PROJECT SUMMARY
The project Neuropathologic-Epidemiological Study of Metallomics and Alzheimer's Disease (RF1AG054057)
demonstrated for the first time that pro-oxidant iron directly measured in human brain is strongly associated
with cognitive decline in older persons with AD pathology. In this proposed continuation, we propose to further
these studies to resolve mechanisms underlying brain iron elevation, susceptibility to iron-mediated damage,
and resultant decline. Underpinning our hypothesis is the recently discovered programmed death pathway,
ferroptosis, which causes destruction of synaptic and cellular membranes by iron dependent peroxidation of
certain lipids. Strong preliminary data supports these aims. In this competive renewal, we propose to test the
hypotheses that (1) dietary fat and brain lipids contribute to the elevation of brain iron; and (2) iron interacts
with brain lipids to promote lipid peroxidation, resulting in toxic brain injury (via ferroptosis), neuronal loss, and
ultimately accelerated cognitive and motor decline in aging. We propose to use novel methodologies,
incorporating (oxidized) lipidomics using advanced methodologies (i.e. targeted and oxidized lipidomics and
immune-assisted, tandem Laser Ablation MALDI/ICP-MS) to map iron and lipid-mediated neurodegeneration in
cognitive and motor brain regions.

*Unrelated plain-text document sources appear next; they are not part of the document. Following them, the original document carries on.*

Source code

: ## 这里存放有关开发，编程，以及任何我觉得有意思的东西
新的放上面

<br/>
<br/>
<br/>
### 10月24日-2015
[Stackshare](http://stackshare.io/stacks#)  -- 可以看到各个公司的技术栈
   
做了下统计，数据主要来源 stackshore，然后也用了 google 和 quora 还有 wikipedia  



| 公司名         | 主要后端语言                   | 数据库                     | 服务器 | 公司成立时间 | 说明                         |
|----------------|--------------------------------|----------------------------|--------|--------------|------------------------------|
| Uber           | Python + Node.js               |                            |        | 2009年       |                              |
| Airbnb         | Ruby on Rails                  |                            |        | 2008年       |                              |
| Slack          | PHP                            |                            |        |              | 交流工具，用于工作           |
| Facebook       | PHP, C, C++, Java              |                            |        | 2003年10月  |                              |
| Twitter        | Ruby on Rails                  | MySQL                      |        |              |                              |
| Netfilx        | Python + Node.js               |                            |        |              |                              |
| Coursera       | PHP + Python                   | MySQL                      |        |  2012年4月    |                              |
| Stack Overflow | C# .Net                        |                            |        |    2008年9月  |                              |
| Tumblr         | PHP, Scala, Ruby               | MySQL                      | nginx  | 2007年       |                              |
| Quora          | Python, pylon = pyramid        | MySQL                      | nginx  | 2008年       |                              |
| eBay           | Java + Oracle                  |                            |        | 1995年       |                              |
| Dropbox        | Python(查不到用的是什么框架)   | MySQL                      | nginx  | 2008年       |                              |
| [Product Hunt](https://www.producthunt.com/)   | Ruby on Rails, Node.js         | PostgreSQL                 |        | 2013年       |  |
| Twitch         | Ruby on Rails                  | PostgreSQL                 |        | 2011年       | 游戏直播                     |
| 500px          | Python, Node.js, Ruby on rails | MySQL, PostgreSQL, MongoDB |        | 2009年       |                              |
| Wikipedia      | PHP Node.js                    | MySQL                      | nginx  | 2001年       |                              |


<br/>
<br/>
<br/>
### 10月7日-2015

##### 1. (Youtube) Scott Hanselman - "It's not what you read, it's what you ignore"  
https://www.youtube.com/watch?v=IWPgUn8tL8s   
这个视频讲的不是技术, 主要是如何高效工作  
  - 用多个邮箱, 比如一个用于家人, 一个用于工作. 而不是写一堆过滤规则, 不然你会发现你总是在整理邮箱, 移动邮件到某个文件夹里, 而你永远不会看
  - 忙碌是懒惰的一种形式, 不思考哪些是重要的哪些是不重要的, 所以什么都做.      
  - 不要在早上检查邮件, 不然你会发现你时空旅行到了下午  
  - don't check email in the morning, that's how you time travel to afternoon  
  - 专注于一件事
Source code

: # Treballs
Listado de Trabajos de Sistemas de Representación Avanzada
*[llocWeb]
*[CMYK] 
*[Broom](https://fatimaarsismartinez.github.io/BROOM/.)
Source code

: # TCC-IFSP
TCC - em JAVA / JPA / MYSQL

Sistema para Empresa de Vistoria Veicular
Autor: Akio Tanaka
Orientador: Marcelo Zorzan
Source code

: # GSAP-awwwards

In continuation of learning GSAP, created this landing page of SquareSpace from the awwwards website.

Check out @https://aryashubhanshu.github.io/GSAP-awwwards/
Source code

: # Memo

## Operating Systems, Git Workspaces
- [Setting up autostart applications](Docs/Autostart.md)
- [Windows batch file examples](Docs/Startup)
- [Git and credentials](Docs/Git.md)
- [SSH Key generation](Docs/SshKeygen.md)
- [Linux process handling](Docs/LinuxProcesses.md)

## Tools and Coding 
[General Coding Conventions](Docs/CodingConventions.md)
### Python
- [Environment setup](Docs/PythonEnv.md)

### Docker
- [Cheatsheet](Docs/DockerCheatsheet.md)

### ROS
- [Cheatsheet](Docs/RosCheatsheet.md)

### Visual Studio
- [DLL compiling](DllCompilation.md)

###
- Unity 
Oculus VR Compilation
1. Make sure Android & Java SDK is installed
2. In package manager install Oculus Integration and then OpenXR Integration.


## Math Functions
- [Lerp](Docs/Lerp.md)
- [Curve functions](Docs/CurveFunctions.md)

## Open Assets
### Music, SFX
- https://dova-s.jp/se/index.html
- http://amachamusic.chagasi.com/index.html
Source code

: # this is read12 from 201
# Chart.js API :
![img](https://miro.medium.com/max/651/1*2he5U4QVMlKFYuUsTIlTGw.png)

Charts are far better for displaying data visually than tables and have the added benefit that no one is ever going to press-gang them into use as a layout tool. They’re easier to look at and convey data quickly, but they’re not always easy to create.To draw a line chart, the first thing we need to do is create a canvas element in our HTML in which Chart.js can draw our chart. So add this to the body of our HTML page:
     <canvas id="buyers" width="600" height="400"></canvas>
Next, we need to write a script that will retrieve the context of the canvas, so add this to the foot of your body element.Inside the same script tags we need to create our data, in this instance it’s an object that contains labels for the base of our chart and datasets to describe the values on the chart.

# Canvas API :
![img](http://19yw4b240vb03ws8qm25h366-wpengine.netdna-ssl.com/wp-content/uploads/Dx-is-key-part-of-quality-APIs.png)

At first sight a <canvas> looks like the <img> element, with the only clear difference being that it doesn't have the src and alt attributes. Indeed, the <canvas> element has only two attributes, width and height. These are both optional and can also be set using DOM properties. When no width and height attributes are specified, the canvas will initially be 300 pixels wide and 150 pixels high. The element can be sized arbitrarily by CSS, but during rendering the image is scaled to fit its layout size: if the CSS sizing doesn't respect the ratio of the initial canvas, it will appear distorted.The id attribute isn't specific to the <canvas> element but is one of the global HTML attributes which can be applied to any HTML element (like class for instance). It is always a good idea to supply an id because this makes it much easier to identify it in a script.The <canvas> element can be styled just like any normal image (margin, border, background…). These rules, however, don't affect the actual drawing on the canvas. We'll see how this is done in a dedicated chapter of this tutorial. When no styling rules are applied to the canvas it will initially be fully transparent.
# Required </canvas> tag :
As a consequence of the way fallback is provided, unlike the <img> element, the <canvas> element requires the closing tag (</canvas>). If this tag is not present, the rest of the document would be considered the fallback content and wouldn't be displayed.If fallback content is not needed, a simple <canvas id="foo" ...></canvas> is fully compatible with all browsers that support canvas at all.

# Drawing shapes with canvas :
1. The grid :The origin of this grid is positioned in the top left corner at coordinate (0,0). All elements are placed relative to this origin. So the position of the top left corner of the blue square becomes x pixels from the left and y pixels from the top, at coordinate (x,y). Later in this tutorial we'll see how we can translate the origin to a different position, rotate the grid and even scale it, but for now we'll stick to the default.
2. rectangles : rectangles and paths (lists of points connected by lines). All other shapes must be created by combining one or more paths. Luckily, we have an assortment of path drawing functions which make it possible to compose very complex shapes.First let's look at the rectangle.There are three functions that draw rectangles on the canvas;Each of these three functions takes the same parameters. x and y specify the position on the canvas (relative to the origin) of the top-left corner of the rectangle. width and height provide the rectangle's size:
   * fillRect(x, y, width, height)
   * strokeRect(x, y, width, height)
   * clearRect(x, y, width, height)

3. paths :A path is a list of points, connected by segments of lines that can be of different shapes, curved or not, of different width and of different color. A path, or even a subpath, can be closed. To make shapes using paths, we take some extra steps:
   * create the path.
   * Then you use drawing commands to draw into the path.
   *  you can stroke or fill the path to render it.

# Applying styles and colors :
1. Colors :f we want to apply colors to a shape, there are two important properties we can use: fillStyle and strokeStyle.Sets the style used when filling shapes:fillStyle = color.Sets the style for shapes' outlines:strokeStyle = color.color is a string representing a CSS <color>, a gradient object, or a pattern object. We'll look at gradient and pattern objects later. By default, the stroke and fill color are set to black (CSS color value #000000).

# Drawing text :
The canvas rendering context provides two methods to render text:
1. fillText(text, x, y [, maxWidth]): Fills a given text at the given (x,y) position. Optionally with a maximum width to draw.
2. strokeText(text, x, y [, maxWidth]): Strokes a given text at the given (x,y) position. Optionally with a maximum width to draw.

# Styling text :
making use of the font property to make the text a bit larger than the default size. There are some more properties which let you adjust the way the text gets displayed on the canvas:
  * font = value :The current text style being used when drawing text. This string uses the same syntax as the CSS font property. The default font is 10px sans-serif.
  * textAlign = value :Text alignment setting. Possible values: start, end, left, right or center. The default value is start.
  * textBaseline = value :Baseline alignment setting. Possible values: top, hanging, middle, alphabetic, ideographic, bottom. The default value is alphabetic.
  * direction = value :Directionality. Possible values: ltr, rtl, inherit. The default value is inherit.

We will expand dietary studies, and leverage a rich resource of clinical and
pathologic data available from Rush Memory and Aging Project. Overall, we propose to collect new data on
brain lipids, increase data on iron and dietary fats to goal of 850 brains. In Aim 1, we will test the hypotheses
that dietary fat intake is associated with brain lipid composition and iron content; that brain lipid composition is
associated with brain iron content; and use advanced technology to map and test their relationship across the
layered cortex. In Aim 2, we propose to detect oxidized lipids and test the hypotheses that lipid peroxidation is
associated with brain iron, Alzheimer’s pathology, and cognitive decline. We also will investigate whether lipid
peroxides mediate cognitive decline associated with iron in AD. In Aim 3 we will determine brain iron and
(oxidized) lipid content in brain motor regions and test the hypothesis that regional brain iron is associated with
lipid composition and with motor function and decline and motor pathology (Lewy body, vascular, AD, etc.) in
older persons. In each aim, we will investigate how relationships differ by APOE ε4, Alzheimer’s pathologic
diagnosis and sex. Overall, these studies have the potential to uncover new mechanisms by which iron, lipids
(diet and brain), and APOE ε4 increase cognitive and motor decline in aging and AD. These studies have the
potential to reveal new and targetable biologic pathways.